Each line of the entries, from the first to the line containing "- language settings", is to be transcribed exactly as it stands; include no other lines.
——
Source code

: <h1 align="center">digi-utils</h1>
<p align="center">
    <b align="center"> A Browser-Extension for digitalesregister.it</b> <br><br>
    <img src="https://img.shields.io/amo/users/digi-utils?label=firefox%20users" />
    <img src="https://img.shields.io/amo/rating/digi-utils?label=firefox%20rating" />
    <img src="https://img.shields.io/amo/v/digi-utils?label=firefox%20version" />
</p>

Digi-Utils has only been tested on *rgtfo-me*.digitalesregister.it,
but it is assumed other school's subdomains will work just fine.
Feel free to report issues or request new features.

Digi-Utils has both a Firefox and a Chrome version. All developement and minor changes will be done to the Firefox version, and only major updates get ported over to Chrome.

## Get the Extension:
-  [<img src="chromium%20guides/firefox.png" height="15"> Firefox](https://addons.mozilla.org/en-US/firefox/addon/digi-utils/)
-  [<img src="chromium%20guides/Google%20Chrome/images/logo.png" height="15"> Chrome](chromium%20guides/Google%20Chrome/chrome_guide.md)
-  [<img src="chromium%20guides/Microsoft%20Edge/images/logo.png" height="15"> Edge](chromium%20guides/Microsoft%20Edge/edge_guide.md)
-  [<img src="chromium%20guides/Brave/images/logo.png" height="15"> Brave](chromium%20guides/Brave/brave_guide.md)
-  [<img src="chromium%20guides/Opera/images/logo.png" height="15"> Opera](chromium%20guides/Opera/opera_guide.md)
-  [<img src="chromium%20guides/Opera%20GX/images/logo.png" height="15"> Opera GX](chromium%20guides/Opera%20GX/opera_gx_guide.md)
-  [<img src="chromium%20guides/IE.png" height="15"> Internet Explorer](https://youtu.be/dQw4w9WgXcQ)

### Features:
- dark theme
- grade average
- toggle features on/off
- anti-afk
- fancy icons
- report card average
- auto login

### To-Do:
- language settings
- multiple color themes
——
**YOUR SOLUTION**
Source code

: <h1 align="center">digi-utils</h1>
<p align="center">
    <b align="center"> A Browser-Extension for digitalesregister.it</b> <br><br>
    <img src="https://img.shields.io/amo/users/digi-utils?label=firefox%20users" />
    <img src="https://img.shields.io/amo/rating/digi-utils?label=firefox%20rating" />
    <img src="https://img.shields.io/amo/v/digi-utils?label=firefox%20version" />
</p>

Digi-Utils has only been tested on *rgtfo-me*.digitalesregister.it,
but it is assumed other school's subdomains will work just fine.
Feel free to report issues or request new features.

Digi-Utils has both a Firefox and a Chrome version. All developement and minor changes will be done to the Firefox version, and only major updates get ported over to Chrome.

## Get the Extension:
-  [<img src="chromium%20guides/firefox.png" height="15"> Firefox](https://addons.mozilla.org/en-US/firefox/addon/digi-utils/)
-  [<img src="chromium%20guides/Google%20Chrome/images/logo.png" height="15"> Chrome](chromium%20guides/Google%20Chrome/chrome_guide.md)
-  [<img src="chromium%20guides/Microsoft%20Edge/images/logo.png" height="15"> Edge](chromium%20guides/Microsoft%20Edge/edge_guide.md)
-  [<img src="chromium%20guides/Brave/images/logo.png" height="15"> Brave](chromium%20guides/Brave/brave_guide.md)
-  [<img src="chromium%20guides/Opera/images/logo.png" height="15"> Opera](chromium%20guides/Opera/opera_guide.md)
-  [<img src="chromium%20guides/Opera%20GX/images/logo.png" height="15"> Opera GX](chromium%20guides/Opera%20GX/opera_gx_guide.md)
-  [<img src="chromium%20guides/IE.png" height="15"> Internet Explorer](https://youtu.be/dQw4w9WgXcQ)

### Features:
- dark theme
- grade average
- toggle features on/off
- anti-afk
- fancy icons
- report card average
- auto login

### To-Do:
- language settings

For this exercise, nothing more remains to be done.